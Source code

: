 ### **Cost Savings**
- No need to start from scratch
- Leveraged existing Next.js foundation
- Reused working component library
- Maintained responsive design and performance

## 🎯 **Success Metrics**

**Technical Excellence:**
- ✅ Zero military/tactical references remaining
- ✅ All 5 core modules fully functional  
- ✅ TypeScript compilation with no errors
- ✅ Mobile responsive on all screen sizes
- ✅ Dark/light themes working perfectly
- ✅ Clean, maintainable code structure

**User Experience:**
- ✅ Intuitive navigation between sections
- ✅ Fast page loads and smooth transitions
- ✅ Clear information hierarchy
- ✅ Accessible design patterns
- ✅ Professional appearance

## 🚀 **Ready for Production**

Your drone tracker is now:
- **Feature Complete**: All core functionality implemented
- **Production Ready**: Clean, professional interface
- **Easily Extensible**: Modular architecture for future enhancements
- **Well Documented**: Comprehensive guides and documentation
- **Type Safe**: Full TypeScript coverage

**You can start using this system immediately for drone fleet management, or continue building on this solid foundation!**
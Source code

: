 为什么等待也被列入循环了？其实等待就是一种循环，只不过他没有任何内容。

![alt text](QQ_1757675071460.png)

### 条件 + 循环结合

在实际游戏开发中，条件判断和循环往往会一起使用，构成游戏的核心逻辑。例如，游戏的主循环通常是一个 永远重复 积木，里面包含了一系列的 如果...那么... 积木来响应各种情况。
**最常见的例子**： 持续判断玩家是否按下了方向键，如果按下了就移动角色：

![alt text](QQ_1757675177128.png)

_ _ _ _

Pull out every line of the entries that includes the word "design".

Exercise output ->
- Maintained responsive design and performance
- ✅ Accessible design patterns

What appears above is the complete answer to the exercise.